Similarly, Hartman also uses the concept of the “afterlife of slavery” to describe the ways in which “Black lives are still imperiled and devalued by a racial calculus and a political arithmetic that were entrenched centuries ago” (2007, 6). In sum, Hartman writes, “racial subjection, incarceration, impoverishment and second-class citizenship: this is the legacy of slavery that still haunts us” (2002, 766).
Taken together, Sharpe, Brand, Morrison, and Hartman allow us to reflect on the memory of slavery, how it is embodied and how it is carried. We learn that “anti-Black violence and stolen life define the very foundation of the settler state” (Hartman 2016, 210), and they tell us to “beware forgetting the enslavement or domination that persists and that often masquerades as emancipation or freedom” (Gordon 2008, 184).
This conceptual material helps us make sense of the various forms of anti-black violence that continue to mark Black life in Québec, and Botche Kafe gives us a snapshot of 1990s Montreal.
Mr. Kafe’s Class: Anti-black Violence in Québec’s High Schools
As with Dionne Brand, for whom the process of unforgetting is an integral part of creating and preserving a collective memory, Avery Gordon (2008) argues that the sociality of a place contains its own memories that linger over time. In this sense, it is very possible to arrive in a place and “bump into a rememory that belongs to somebody else” (Gordon 2008, 166). I would argue that Québec has its own memories of slavery that, together with other histories of slavery in the Atlantic world, merge to constitute part of the global history of anti-black violence and Black resistance. Botche Kafe’s story is one where the experience of captivity in Ghana meets its contemporary equivalent in Québec.

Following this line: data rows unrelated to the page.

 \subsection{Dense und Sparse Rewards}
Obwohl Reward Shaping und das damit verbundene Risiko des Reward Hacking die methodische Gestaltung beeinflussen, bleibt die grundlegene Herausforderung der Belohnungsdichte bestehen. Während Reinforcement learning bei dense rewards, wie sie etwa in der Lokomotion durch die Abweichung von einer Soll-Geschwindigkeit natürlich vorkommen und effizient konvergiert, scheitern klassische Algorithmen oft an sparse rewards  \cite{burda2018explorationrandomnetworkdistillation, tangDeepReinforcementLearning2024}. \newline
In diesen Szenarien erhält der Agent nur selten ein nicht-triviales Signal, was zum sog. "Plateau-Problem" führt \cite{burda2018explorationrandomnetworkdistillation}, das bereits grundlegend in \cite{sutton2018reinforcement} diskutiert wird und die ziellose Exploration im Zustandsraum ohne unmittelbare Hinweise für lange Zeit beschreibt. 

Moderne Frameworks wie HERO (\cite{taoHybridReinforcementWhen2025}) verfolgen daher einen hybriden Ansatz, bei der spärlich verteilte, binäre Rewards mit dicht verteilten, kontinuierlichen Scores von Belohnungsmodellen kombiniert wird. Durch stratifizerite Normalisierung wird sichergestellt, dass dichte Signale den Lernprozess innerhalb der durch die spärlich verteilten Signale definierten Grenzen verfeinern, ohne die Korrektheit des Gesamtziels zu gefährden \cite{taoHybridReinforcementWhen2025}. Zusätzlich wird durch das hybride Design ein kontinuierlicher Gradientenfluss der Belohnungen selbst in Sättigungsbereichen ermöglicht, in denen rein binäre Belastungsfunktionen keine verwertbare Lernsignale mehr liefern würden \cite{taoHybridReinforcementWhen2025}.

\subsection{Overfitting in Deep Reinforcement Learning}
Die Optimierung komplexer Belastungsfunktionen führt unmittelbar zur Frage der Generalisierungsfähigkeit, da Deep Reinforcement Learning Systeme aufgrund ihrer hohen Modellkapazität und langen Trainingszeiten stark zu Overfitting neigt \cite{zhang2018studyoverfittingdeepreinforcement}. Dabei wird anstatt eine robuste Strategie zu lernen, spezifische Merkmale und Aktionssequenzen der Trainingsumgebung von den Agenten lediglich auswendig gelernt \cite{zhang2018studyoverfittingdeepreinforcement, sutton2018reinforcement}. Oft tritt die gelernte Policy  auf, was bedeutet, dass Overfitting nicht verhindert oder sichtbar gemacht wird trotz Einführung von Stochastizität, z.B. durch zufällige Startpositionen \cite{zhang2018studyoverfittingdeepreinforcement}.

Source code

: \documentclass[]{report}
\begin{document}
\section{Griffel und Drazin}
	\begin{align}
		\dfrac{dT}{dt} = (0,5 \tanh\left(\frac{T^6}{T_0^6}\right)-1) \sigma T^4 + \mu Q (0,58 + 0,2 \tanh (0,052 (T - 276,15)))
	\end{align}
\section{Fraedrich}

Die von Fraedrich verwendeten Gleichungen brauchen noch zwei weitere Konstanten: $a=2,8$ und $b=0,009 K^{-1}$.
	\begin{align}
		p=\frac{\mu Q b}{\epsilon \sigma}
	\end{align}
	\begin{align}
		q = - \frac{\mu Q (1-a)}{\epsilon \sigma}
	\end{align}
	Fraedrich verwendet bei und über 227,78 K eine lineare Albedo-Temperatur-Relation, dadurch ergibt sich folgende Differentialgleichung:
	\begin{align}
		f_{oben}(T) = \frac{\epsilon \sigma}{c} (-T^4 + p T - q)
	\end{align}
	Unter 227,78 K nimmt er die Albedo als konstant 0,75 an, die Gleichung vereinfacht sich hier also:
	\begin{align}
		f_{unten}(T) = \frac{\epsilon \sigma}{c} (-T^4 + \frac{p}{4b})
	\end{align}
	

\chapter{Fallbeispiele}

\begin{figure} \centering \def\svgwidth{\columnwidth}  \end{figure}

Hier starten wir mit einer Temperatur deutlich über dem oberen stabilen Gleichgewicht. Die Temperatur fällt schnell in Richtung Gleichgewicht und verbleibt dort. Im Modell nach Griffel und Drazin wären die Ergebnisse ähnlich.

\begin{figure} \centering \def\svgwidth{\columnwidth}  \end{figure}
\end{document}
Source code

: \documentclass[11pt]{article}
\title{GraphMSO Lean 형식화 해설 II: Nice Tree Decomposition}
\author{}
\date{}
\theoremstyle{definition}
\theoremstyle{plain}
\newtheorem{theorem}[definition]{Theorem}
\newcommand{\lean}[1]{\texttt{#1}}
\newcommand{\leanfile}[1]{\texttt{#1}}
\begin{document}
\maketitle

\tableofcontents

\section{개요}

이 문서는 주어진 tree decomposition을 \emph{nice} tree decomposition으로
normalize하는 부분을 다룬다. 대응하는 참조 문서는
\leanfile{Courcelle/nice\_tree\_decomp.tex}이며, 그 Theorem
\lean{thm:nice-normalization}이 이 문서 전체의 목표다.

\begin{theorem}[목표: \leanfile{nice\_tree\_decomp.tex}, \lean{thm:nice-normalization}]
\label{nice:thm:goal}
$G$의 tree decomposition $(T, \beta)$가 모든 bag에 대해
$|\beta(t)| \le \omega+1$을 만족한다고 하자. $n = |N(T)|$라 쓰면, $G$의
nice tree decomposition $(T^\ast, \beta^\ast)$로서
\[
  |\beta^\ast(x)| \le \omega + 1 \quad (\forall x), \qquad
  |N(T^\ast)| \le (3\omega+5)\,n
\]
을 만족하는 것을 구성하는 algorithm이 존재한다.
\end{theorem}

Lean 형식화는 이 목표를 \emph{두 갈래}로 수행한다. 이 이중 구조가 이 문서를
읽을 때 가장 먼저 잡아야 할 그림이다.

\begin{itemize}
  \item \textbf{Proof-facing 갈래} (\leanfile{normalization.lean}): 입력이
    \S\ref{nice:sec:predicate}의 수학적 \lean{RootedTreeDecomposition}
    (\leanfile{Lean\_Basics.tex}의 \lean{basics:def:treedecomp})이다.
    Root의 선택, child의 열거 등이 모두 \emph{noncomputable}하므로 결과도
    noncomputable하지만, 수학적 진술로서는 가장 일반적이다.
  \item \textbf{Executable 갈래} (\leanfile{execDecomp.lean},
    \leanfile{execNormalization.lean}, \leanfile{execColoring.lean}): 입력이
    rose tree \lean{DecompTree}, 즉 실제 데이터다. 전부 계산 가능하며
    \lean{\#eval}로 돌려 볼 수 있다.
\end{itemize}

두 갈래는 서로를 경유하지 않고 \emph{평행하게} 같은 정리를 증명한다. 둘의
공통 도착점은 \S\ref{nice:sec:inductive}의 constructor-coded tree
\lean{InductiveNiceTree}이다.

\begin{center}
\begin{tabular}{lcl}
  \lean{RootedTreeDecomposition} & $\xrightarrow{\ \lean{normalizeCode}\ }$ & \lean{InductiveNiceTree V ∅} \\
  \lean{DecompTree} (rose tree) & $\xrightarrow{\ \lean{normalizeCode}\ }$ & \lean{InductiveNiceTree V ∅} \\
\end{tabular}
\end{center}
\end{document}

Botche Kafe is a Ghanaian-born educator who taught at almost all of the high schools in the Laurentides region, just north of Montreal (Gagnon 1993). Having endured fifteen years of racial attacks from students at the Deux-Montagnes School Board, the fifty-four-year-old teacher submitted a complaint to the Québec Human Rights Commission in 1992, as the situation had caused “depression and anxiety so severe that it incapacitated him from working” (Ruggles and Rovinescu 1996, 94). Kafe kept several letters from his students and he presented them at the Human Rights Tribunal. “My mother is a racist,” wrote one student, “here is her phone number. She’s going to tell you all about racism. She’s going to sock you.” Another added, “You’re supposed to be my slave not my teacher, haven’t you see Roots?” (Ruggles 1993, 6). He testified that over the years students brought their excrement to throw at him (Ruggles and Rovinescu 1996) and had kicked him around in the classroom shouting: “If the nigger dies what does it matter?” and, “Nigger crisis…the niggers are everywhere” (Knowles 1996, 300). Students at the high school in Oka mocked Kafe “by doing African-style dances, feigning [drums] playing on their desks, and repeatedly telling him to go back to Africa” (Picard 1993, A5).
What later became disturbing to Black community members was that the school board had been trying to get rid of him since he began working for them. Kafe testified that “the board went out of its way to make his life unbearable—he was given an impossible course load in violation of the collective agreement; he was given students with behaviour problems and he never had the support of the administration” (Ruggles 1993, 6).
In 1984, students at Sainte-Eustache High School were taking bets on how long it would take to get Kafe to leave. Kafe testified in great detail about the ordeal that he went through (Ruggles and Rovinescu 1996).
The principal also supported a student who gave me blows all the way from the third floor to his own office on the ground floor. He also refused to punish the student who flooded my classroom with fire extinguishers shouting “Drown the nigger”…and held my tie and pulled me around like a dog.…The horrible barbaric things he [the principal of one of the schools] did to me are beyond description…like my whole self was destroyed by what was going on there. (Knowles 1996, 300)
The racist attacks took their toll on Kafe’s mental health, and in 1990 he took a two-year sick leave. The school board then took measures to have him laid off. They appointed a psychiatrist who declared Kafe to be paranoid and suffering from delusions. Kafe was fired on that basis. It was then that he decided to submit a complaint to the Québec Human Rights Commission. In an interview a few years later, Kafe revealed that it was when students referred to him as a slave that he decided to fight back, for it invoked ancestral memories that he grew up with in Ghana.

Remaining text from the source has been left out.